Records from a dataset
==*==

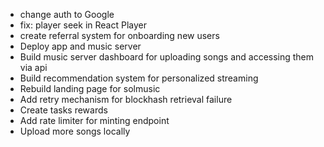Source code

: - change auth to Google
- fix: player seek in React Player
- create referral system for onboarding new users
- Deploy app and music server
- Build music server dashboard for uploading songs and accessing them via api
- Build recommendation system for personalized streaming
- Rebuild landing page for solmusic
- Add retry mechanism for blockhash retrieval failure
- Create tasks rewards
- Add rate limiter for minting endpoint
- Upload more songs locally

==*==

■ **What to work on**
The answer must be the line containing "- Rebuild landing page for solmusic" and every line after it to the end of the records, repeated exactly.

■ **Exercise solution**
- Rebuild landing page for solmusic
- Add retry mechanism for blockhash retrieval failure
- Create tasks rewards
- Add rate limiter for minting endpoint
- Upload more songs locally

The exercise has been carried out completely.